(Stored items from a collection)

──────────

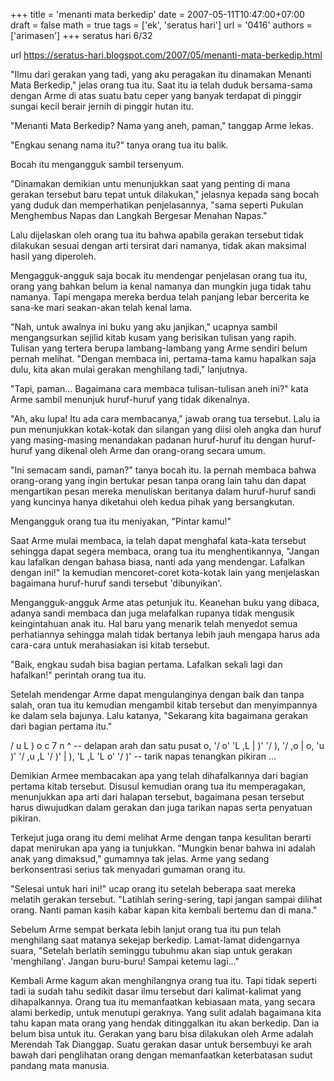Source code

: +++
title = 'menanti mata berkedip'
date = 2007-05-11T10:47:00+07:00
draft = false
math = true
tags = ['ek', 'seratus hari']
url = '0416'
authors = ['arimasen']
+++
seratus hari 6/32 <!--more-->

url https://seratus-hari.blogspot.com/2007/05/menanti-mata-berkedip.html

"Ilmu dari gerakan yang tadi, yang aku peragakan itu dinamakan Menanti Mata Berkedip," jelas orang tua itu. Saat itu ia telah duduk bersama-sama dengan Arme di atas suatu batu ceper yang banyak terdapat di pinggir sungai kecil berair jernih di pinggir hutan itu.

"Menanti Mata Berkedip? Nama yang aneh, paman," tanggap Arme lekas.

"Engkau senang nama itu?" tanya orang tua itu balik.

Bocah itu mengangguk sambil tersenyum.

"Dinamakan demikian untu menunjukkan saat yang penting di mana gerakan tersebut baru tepat untuk dilakukan," jelasnya kepada sang bocah yang duduk dan memperhatikan penjelasannya, "sama seperti Pukulan Menghembus Napas dan Langkah Bergesar Menahan Napas."

Lalu dijelaskan oleh orang tua itu bahwa apabila gerakan tersebut tidak dilakukan sesuai dengan arti tersirat dari namanya, tidak akan maksimal hasil yang diperoleh.

Mengagguk-angguk saja bocak itu mendengar penjelasan orang tua itu, orang yang bahkan belum ia kenal namanya dan mungkin juga tidak tahu namanya. Tapi mengapa mereka berdua telah panjang lebar bercerita ke sana-ke mari seakan-akan telah kenal lama.

"Nah, untuk awalnya ini buku yang aku janjikan," ucapnya sambil mengangsurkan sejilid kitab kusam yang berisikan tulisan yang rapih. Tulisan yang tertera berupa lambang-lambang yang Arme sendiri belum pernah melihat. "Dengan membaca ini, pertama-tama kamu hapalkan saja dulu, kita akan mulai gerakan menghilang tadi," lanjutnya.

"Tapi, paman... Bagaimana cara membaca tulisan-tulisan aneh ini?" kata Arme sambil menunjuk huruf-huruf yang tidak dikenalnya.

"Ah, aku lupa! Itu ada cara membacanya," jawab orang tua tersebut. Lalu ia pun menunjukkan kotak-kotak dan silangan yang diisi oleh angka dan huruf yang masing-masing menandakan padanan huruf-huruf itu dengan huruf-huruf yang dikenal oleh Arme dan orang-orang secara umum.

"Ini semacam sandi, paman?" tanya bocah itu. Ia pernah membaca bahwa orang-orang yang ingin bertukar pesan tanpa orang lain tahu dan dapat mengartikan pesan mereka menuliskan beritanya dalam huruf-huruf sandi yang kuncinya hanya diketahui oleh kedua pihak yang bersangkutan.

Mengangguk orang tua itu meniyakan, "Pintar kamu!"

Saat Arme mulai membaca, ia telah dapat menghafal kata-kata tersebut sehingga dapat segera membaca, orang tua itu menghentikannya, "Jangan kau lafalkan dengan bahasa biasa, nanti ada yang mendengar. Lafalkan dengan ini!" Ia kemudian mencoret-coret kota-kotak lain yang menjelaskan bagaimana huruf-huruf sandi tersebut 'dibunyikan'.

Mengangguk-angguk Arme atas petunjuk itu. Keanehan buku yang dibaca, adanya sandi membaca dan juga melafalkan rupanya tidak mengusik keingintahuan anak itu. Hal baru yang menarik telah menyedot semua perhatiannya sehingga malah tidak bertanya lebih jauh mengapa harus ada cara-cara untuk merahasiakan isi kitab tersebut.

"Baik, engkau sudah bisa bagian pertama. Lafalkan sekali lagi dan hafalkan!" perintah orang tua itu.

Setelah mendengar Arme dapat mengulanginya dengan baik dan tanpa salah, oran tua itu kemudian mengambil kitab tersebut dan menyimpannya ke dalam sela bajunya. Lalu katanya, "Sekarang kita bagaimana gerakan dari bagian pertama itu."

/ u L ) o c 7 n ^ -- delapan arah dan satu pusat
o, '/ o' 'L ,L | )' '/ ), '/ ,o | o, 'u )' '/ ,u ,L '/ )' | ), 'L ,L 'L o' '/ )' -- tarik napas tenangkan pikiran
...

Demikian Armee membacakan apa yang telah dihafalkannya dari bagian pertama kitab tersebut. Disusul kemudian orang tua itu memperagakan, menunjukkan apa arti dari halapan tersebut, bagaimana pesan tersebut harus diwujudkan dalam gerakan dan juga tarikan napas serta penyatuan pikiran.

Terkejut juga orang itu demi melihat Arme dengan tanpa kesulitan berarti dapat menirukan apa yang ia tunjukkan. "Mungkin benar bahwa ini adalah anak yang dimaksud," gumamnya tak jelas. Arme yang sedang berkonsentrasi serius tak menyadari gumaman orang itu.

"Selesai untuk hari ini!" ucap orang itu setelah beberapa saat mereka melatih gerakan tersebut. "Latihlah sering-sering, tapi jangan sampai dilihat orang. Nanti paman kasih kabar kapan kita kembali bertemu dan di mana."

Sebelum Arme sempat berkata lebih lanjut orang tua itu pun telah menghilang saat matanya sekejap berkedip. Lamat-lamat didengarnya suara, "Setelah berlatih seminggu tubuhmu akan siap untuk gerakan 'menghilang'. Jangan buru-buru! Sampai ketemu lagi..."

Kembali Arme kagum akan menghilangnya orang tua itu. Tapi tidak seperti tadi ia sudah tahu sedikit dasar ilmu tersebut dari kalimat-kalimat yang dihapalkannya. Orang tua itu memanfaatkan kebiasaan mata, yang secara alami berkedip, untuk menutupi geraknya. Yang sulit adalah bagaimana kita tahu kapan mata orang yang hendak ditinggalkan itu akan berkedip. Dan ia belum bisa untuk itu. Gerakan yang baru bisa dilakukan oleh Arme adalah Merendah Tak Dianggap. Suatu gerakan dasar untuk bersembuyi ke arah bawah dari penglihatan orang dengan memanfaatkan keterbatasan sudut pandang mata manusia.
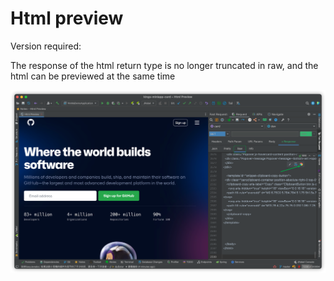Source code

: # Html preview
Version required:<Badge text="2022.1.9" />

The response of the html return type is no longer truncated in raw, and the html can be previewed at the same time

![rawHtmlPreview](../../../.vuepress/public/img/rawHtmlPreview.png)
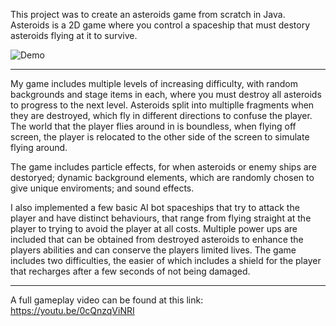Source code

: This project was to create an asteroids game from scratch in Java. Asteroids is a 2D game where you control a spaceship that must destory asteroids flying at it to survive. 

![Demo](https://github.com/drewberry612/asteroids/blob/main/asteroidsA.gif)

------------------------------------

My game includes multiple levels of increasing difficulty, with random backgrounds and stage items in each, where you must destroy all asteroids to progress to the next level. Asteroids split into multiplle fragments when they are destroyed, which fly in different directions to confuse the player. The world that the player flies around in is boundless, when flying off screen, the player is relocated to the other side of the screen to simulate flying around.

The game includes particle effects, for when asteroids or enemy ships are destoryed; dynamic background elements, which are randomly chosen to give unique enviroments; and sound effects.

I also implemented a few basic AI bot spaceships that try to attack the player and have distinct behaviours, that range from flying straight at the player to trying to avoid the player at all costs. Multiple power ups are included that can be obtained from destroyed asteroids to enhance the players abilities and can conserve the players limited lives. The game includes two difficulties, the easier of which includes a shield for the player that recharges after a few seconds of not being damaged.

--------------------------------------

A full gameplay video can be found at this link: https://youtu.be/0cQnzqViNRI
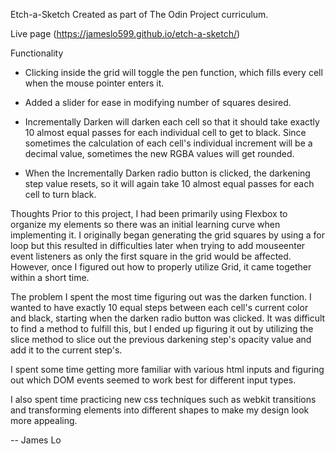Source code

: Etch-a-Sketch
Created as part of The Odin Project curriculum.

Live page (https://jameslo599.github.io/etch-a-sketch/)

Functionality
- Clicking inside the grid will toggle the pen function, which fills every cell when the mouse pointer enters it.

- Added a slider for ease in modifying number of squares desired.

- Incrementally Darken will darken each cell so that it should take exactly 10 almost equal passes for each individual cell to get to black. Since sometimes the calculation of each cell's individual increment will be a decimal value, sometimes the new RGBA values will get rounded.

- When the Incrementally Darken radio button is clicked, the darkening step value resets, so it will again take 10 almost equal passes for each cell to turn black.

Thoughts
Prior to this project, I had been primarily using Flexbox to organize my elements so there was an initial learning curve when implementing it. I originally began generating the grid squares by using a for loop but this resulted in difficulties later when trying to add mouseenter event listeners as only the first square in the grid would be affected. However, once I figured out how to properly utilize Grid, it came together within a short time. 

The problem I spent the most time figuring out was the darken function. I wanted to have exactly 10 equal steps between each cell's current color and black, starting when the darken radio button was clicked. It was difficult to find a method to fulfill this, but I ended up figuring it out by utilizing the slice method to slice out the previous darkening step's opacity value and add it to the current step's.

I spent some time getting more familiar with various html inputs and figuring out which DOM events seemed to work best for different input types.

I also spent time practicing new css techniques such as webkit transitions and transforming elements into different shapes to make my design look more appealing. 

-- James Lo
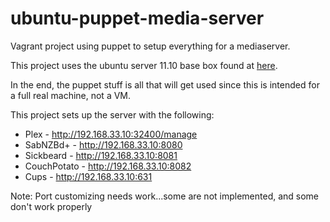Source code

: ubuntu-puppet-media-server
==========================

Vagrant project using puppet to setup everything for a mediaserver.

This project uses the ubuntu server 11.10 base box found at [here](http://vagrantbox.es/170/).

In the end, the puppet stuff is all that will get used since this is intended for a full real machine, not a VM.

This project sets up the server with the following:

*   Plex - http://192.168.33.10:32400/manage
*   SabNZBd+ - http://192.168.33.10:8080
*   Sickbeard - http://192.168.33.10:8081
*   CouchPotato - http://192.168.33.10:8082
*   Cups - http://192.168.33.10:631

Note: Port customizing needs work...some are not implemented, and some don't work properly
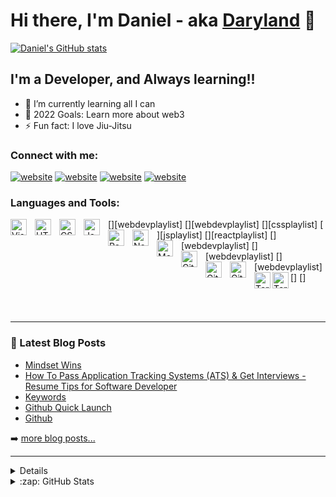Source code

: # Hi there, I'm Daniel - aka [Daryland][linkedin] 👋 

[![Daniel's GitHub stats](https://github-readme-stats.vercel.app/api?username=daryland)](https://github.com/daryland/github-readme-stats)


## I'm a Developer, and Always learning!!

- 🌱 I’m currently learning all I can 
- 🥅 2022 Goals: Learn more about web3
- ⚡ Fun fact: I love Jiu-Jitsu

### Connect with me:

[![website](./img/globe-light.svg)](https://medium.com/@rylandcs#gh-light-mode-only)
[![website](./img/globe-dark.svg)](https://medium.com/@rylandcs#gh-dark-mode-only)
[![website](./img/linkedin-light.svg)](https://www.linkedin.com/in/daniel-ryland-1b233a68/#gh-light-mode-only)
[![website](./img/linkedin-dark.svg)](https://www.linkedin.com/in/daniel-ryland-1b233a68/#gh-dark-mode-only)

### Languages and Tools:

[<img align="left" alt="Visual Studio Code" width="26px" src="https://cdn.jsdelivr.net/gh/devicons/devicon/icons/vscode/vscode-original.svg" style="padding-right:10px;" />][webdevplaylist]
[<img align="left" alt="HTML5" width="26px" src="https://cdn.jsdelivr.net/gh/devicons/devicon/icons/html5/html5-original.svg" style="padding-right:10px;" />][webdevplaylist]
[<img align="left" alt="CSS3" width="26px" src="https://cdn.jsdelivr.net/gh/devicons/devicon/icons/css3/css3-original.svg" style="padding-right:10px;" />][cssplaylist]
[<img align="left" alt="JavaScript" width="26px" src="https://cdn.jsdelivr.net/gh/devicons/devicon/icons/javascript/javascript-original.svg" style="padding-right:10px;" />][jsplaylist]
[<img align="left" alt="React" width="26px" src="https://cdn.jsdelivr.net/gh/devicons/devicon/icons/react/react-original.svg" style="padding-right:10px;" />][reactplaylist]
[<img align="left" alt="Node.js" width="26px" src="https://cdn.jsdelivr.net/gh/devicons/devicon/icons/nodejs/nodejs-original.svg" style="padding-right:10px;" />][webdevplaylist]
[<img align="left" alt="MongoDB" width="26px" src="https://cdn.jsdelivr.net/gh/devicons/devicon/icons/mongodb/mongodb-original.svg" style="padding-right:10px;" />][webdevplaylist]
[<img align="left" alt="Git" width="26px" src="https://cdn.jsdelivr.net/gh/devicons/devicon/icons/git/git-original.svg" style="padding-right:10px;" />][webdevplaylist]
[<img align="left" alt="GitHub" width="26px" src="https://user-images.githubusercontent.com/3369400/139447912-e0f43f33-6d9f-45f8-be46-2df5bbc91289.png" style="padding-right:10px;" />](https://www.youtube.com/playlist?list=PLkwxH9e_vrAJ0WbEsFA9W3I1W-g_BTsbt#gh-dark-mode-only)
[<img align="left" alt="GitHub" width="26px" src="https://user-images.githubusercontent.com/3369400/139448065-39a229ba-4b06-434b-bc67-616e2ed80c8f.png" style="padding-right:10px;" />](https://www.youtube.com/playlist?list=PLkwxH9e_vrAJ0WbEsFA9W3I1W-g_BTsbt#gh-light-mode-only)
[<img align="left" alt="Terminal" width="26px" src="./img/terminal-light.svg" />]
[<img align="left" alt="Terminal" width="26px" src="./img/terminal-dark.svg" />]

<br />
<br />

---

### 📕 Latest Blog Posts

<!-- BLOG-POST-LIST:START -->
- [Mindset Wins](https://medium.com/@rylandcs/mindset-wins-6a6fe7bbe35d)
- [How To Pass Application Tracking Systems &lpar;ATS&rpar; &amp; Get Interviews - Resume Tips for Software Developer](https://dev.to/codestackr/how-to-pass-application-tracking-systems-ats-get-interviews-resume-tips-for-software-developer-4bmo)
- [Keywords](https://medium.com/@rylandcs/keywords-eeac56b1ef7e)
- [Github Quick Launch](https://medium.com/@rylandcs/github-quick-launch-65f9417b4325)
- [Github](https://medium.com/@rylandcs/github-bfaa1653ff61)
<!-- BLOG-POST-LIST:END -->

➡️ [more blog posts...](https://medium.com/@rylandcs)

---

<details>

</details>

<details>

  <summary>:zap: GitHub Stats</summary>
[![Daniels GitHub stats](https://github-readme-stats.vercel.app/api?username=Daryland)](https://github.com/daryland/github-readme-stats)

</details>

[website]: https://medium.com/@rylandcs
[linkedin]: https://www.linkedin.com/in/daniel-ryland-1b233a68/
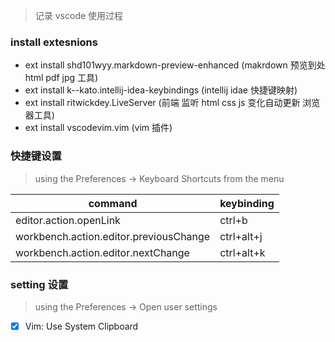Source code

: <!-- ## vscode 使用历程 -->

> 记录 vscode 使用过程

### install extesnions

* ext install shd101wyy.markdown-preview-enhanced (makrdown 预览到处html pdf jpg 工具)
*  ext install k--kato.intellij-idea-keybindings (intellij idae 快捷键映射)
* ext install ritwickdey.LiveServer (前端 监听 html css js  变化自动更新 浏览器工具)
*  ext install vscodevim.vim (vim 插件)

###  快捷键设置
> using  the Preferences -> Keyboard Shortcuts from the menu

| command                | keybinding |
| ---------------------- | ---------- |
| editor.action.openLink | ctrl+b     |
| workbench.action.editor.previousChange | ctrl+alt+j  |
| workbench.action.editor.nextChange | ctrl+alt+k  |

### setting 设置
> using the Preferences -> Open user settings

- [x] Vim: Use System Clipboard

──────────

### Assignment:
What do the lines above say from the one containing "seratus hari 6/32 <!--more-->" down to the one containing "Bocah itu mengangguk sambil tersenyum."? Return them exactly, both end lines included, and only them.

### Solution to the problem:
seratus hari 6/32 <!--more-->

url https://seratus-hari.blogspot.com/2007/05/menanti-mata-berkedip.html

"Ilmu dari gerakan yang tadi, yang aku peragakan itu dinamakan Menanti Mata Berkedip," jelas orang tua itu. Saat itu ia telah duduk bersama-sama dengan Arme di atas suatu batu ceper yang banyak terdapat di pinggir sungai kecil berair jernih di pinggir hutan itu.

"Menanti Mata Berkedip? Nama yang aneh, paman," tanggap Arme lekas.

"Engkau senang nama itu?" tanya orang tua itu balik.

Bocah itu mengangguk sambil tersenyum.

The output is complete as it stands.